O
pássaro voou
Pedro J. Bondaczuk
O resultado da reunião de cúpula informal de
Reykjavik, realizada neste final de semana pelo presidente norte-americano
Ronald Reagan e pelo líder soviético Mikhail Gorbachev acabou sendo duplamente
frustrante. Frustrou não somente para as partes envolvidas nas negociações,
mas, especialmente, os povos da Europa, que nutriam grandes expectativas em
relação ao encontro.
Conforme os dois dirigentes admitiram, ao cabo de
mais de dez horas de conversas, nunca as superpotências estiveram tão perto do
entendimento quanto nessa oportunidade. E poucas vezes, em conseqüência,
registrou-se uma frustração tão grande quando este não foi conseguido.
Antes de Reagan e Gorbachev viajarem para a
Islândia, os analistas já previam que o pomo da discórdia, em suas discussões,
seria, mais uma vez, o programa do escudo espacial norte-americano denominado
“Iniciativa de Defesa Estratégica”, que visa criar um sistema capaz de destruir
qualquer míssil inimigo disparado contra o território dos Estados Unidos, ainda
no espaço.
Tudo em torno desse projeto, no entanto, ainda está
no campo da teoria. Mal foi iniciado o estudo da sua viabilidade e esta tem
esbarrado em questões complicadíssimas, que implicam num desenvolvimento
científico e tecnológico que a superpotência ocidental nem mesmo obteve. Ou
seja, os dois antagonistas deixaram de firmar um acordo concreto, reduzindo em
50% seus arsenais nucleares, por causa de um tipo de arma que nem mesmo existe
e talvez jamais venha a existir. É surrealista demais para uma mente lógica e
cartesiana, acostumada a análises concretas de fatos, entender o que aconteceu.
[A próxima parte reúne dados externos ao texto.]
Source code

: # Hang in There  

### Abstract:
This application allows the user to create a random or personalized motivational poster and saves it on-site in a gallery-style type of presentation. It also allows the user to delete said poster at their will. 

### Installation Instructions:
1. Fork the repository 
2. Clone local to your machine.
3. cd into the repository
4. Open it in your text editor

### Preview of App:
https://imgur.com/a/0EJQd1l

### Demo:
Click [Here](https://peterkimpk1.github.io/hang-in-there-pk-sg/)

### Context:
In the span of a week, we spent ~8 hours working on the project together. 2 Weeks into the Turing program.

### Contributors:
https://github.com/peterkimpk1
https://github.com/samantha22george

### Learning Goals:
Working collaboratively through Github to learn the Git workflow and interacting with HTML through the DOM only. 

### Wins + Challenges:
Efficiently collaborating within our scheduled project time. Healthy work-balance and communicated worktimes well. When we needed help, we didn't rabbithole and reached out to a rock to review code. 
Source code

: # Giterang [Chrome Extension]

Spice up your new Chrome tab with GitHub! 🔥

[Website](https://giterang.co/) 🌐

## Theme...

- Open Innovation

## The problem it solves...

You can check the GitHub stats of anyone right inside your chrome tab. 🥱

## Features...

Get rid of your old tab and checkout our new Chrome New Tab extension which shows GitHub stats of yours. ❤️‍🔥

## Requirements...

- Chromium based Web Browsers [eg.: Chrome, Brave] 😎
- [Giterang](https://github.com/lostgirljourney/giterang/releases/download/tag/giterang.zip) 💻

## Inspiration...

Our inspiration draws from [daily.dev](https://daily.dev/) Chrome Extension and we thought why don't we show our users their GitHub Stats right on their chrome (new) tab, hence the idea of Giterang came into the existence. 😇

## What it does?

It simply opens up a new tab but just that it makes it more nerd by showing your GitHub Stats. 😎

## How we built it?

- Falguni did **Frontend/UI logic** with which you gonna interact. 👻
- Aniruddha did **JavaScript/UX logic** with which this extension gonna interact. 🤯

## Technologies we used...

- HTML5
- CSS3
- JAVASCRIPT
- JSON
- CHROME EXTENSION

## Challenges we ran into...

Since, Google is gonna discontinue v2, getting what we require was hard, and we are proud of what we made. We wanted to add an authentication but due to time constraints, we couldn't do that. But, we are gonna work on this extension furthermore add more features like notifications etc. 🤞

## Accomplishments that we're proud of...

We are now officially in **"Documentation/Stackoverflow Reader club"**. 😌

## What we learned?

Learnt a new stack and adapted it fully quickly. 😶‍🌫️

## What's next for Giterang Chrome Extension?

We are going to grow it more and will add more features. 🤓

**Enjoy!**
Mas foi, infelizmente, o que se verificou.
Todavia, mesmo nesta questão, as superpotências
estiveram bastante próximas do entendimento. Mikhail Gorbachev, por exemplo,
que no ano passado não aceitava sequer a idéia da mera pesquisa em laboratório
da chamada “guerra nas estrelas”, fez, agora, uma concessão. Propões que esse
sistema continuasse sendo estudado, mas somente no âmbito teórico, sem a
realização de qualquer espécie de teste prático. E isto pelo prazo de uma
década somente.
É evidente que o Cremlin pretendia, com isso, apenas
ganhar tempo. Queria conseguir uma trégua na corrida armamentista, que está
sufocando a economia soviética (que, a bem da verdade, nunca esbanjou saúde,
mas que agora beira à exaustão). Ao analista, porém, parece ser este o aspecto
principal da questão. Reagan, ao que tudo indica, pretende vencer seu rival
ideológico exatamente no plano econômico. Quer levar a corrida armamentista
para um campo que exige investimentos proibitivos, inacessíveis à União
Soviética (a menos que esta esteja disposta a cometer um suicídio
administrativo).
Só que o tiro pode sair pela culatra. Apesar dos
Estados Unidos serem, reconhecidamente, a sociedade nacional mais rica e
desenvolvida do Planeta, as finanças norte-americanas não andam tão saudáveis
quanto seria de se desejar para enfrentar um dispêndio das proporções exigidas
pelo projeto “guerra nas estrelas”, estimado na astronômica cifra de US4 1
trilhão.
Só esse programa, portanto, tende a custar ao
contribuinte desse país algo parecido com o atual Produto Interno Bruto da
superpotência ocidental. E isto sem a mínima garantia que o escudo espacial é,
pelo menos, viável. Há uma série de cientistas ilustres, quase todos ganhadores
de Prêmio Nobel, que arrisca seu prestígio e manifesta, publicamente, seu
ceticismo sobre a viabilidade da tal Iniciativa de Defesa Estratégica.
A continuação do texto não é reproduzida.